WORK INSTRUCTIONS: From the records below, copy each line in which the string "where" occurs.

Saved entries:
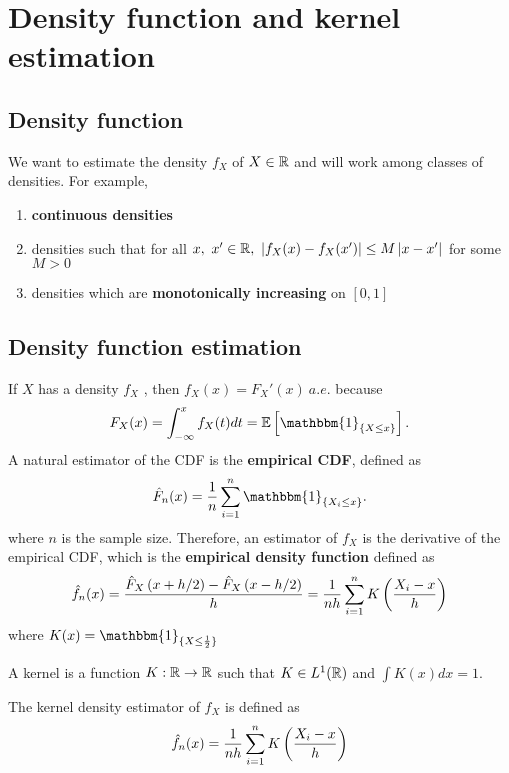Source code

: \section{Density function and kernel estimation}
\subsection{Density function}
We want to estimate the density $f_X$ of $X\in \mathbb{R}$ and will work among classes
of densities. For example,
\begin{enumerate}
    \item \textbf{continuous densities}
    \item densities such that for all $x,\ x'\in \mathbb{R},\ \left| f_X(x)-f_X(x')\right|\le
              M\left| x-x'\right|$ for some $M>0$
    \item densities which are \textbf{monotonically increasing} on $[0,1]$
\end{enumerate}

\subsection{Density function estimation}
If $X$ has a density $f_X$ , then $f_X(x)=F_X'(x)\ a.e.$ because \begin{equation*}
    F_X(x)=\int_{-\infty}^x f_X(t)dt=\E\bra{\mathbbm{1}_{\{X\le x\}}}.
\end{equation*}
A natural estimator of the CDF is the  \textbf{empirical CDF}, defined as
\begin{equation*}
    \hat{F}_n(x)=\frac{1}{n}\sum_{i=1}^n \mathbbm{1}_{\{X_i\le x\}}.
\end{equation*} where $n$ is the sample size. Therefore, an estimator of $f_X$ is the derivative of the empirical CDF, which is the \textbf{empirical density function} defined as \begin{equation*}
    \begin{split}
        \hat{f}_n(x)=\frac{\hat{F}_X\left(x+h/2\right)-\hat{F}_X\left(x-h/2\right)}{h}= \frac{1}{nh}\sum_{i=1}^n K\left(\frac{X_i-x}{h}\right)
    \end{split}
\end{equation*} where $K(x)=\mathbbm{1}_{\{X\le \frac{1}{2}\}}$
\begin{definition}
    A kernel is a function $K:\mathbb{R}\to \mathbb{R}$ such that $K\in L^1(\mathbb{R})$ and $\int K(x)dx=1$.
\end{definition}
\begin{definition}
    The kernel density estimator of $f_X$ is defined as \begin{equation*}
        \hat{f}_n(x)=\frac{1}{nh}\sum_{i=1}^n K\left(\frac{X_i-x}{h}\right)
    \end{equation*}
\end{definition}
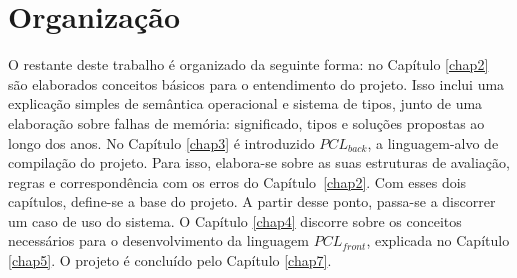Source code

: \section{Organização}

O restante deste trabalho é organizado da seguinte forma: no Capítulo \ref{chap2} são elaborados conceitos básicos para o entendimento do projeto. Isso inclui uma explicação simples de semântica operacional e sistema de tipos, junto de uma elaboração sobre falhas de memória: significado, tipos e soluções propostas ao longo dos anos. No Capítulo \ref{chap3} é introduzido $PCL_{back}$, a linguagem-alvo de compilação do projeto. Para isso, elabora-se sobre as suas estruturas de avaliação, regras e correspondência com os erros do Capítulo~\ref{chap2}. Com esses dois capítulos, define-se a base do projeto. A partir desse ponto, passa-se a discorrer um caso de uso do sistema. O Capítulo \ref{chap4} discorre sobre os conceitos necessários para o desenvolvimento da linguagem $PCL_{front}$, explicada no Capítulo \ref{chap5}. O projeto é concluído pelo Capítulo \ref{chap7}.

RESULT FOR THIS TASK:
\end{equation*} where $n$ is the sample size. Therefore, an estimator of $f_X$ is the derivative of the empirical CDF, which is the \textbf{empirical density function} defined as \begin{equation*}
\end{equation*} where $K(x)=\mathbbm{1}_{\{X\le \frac{1}{2}\}}$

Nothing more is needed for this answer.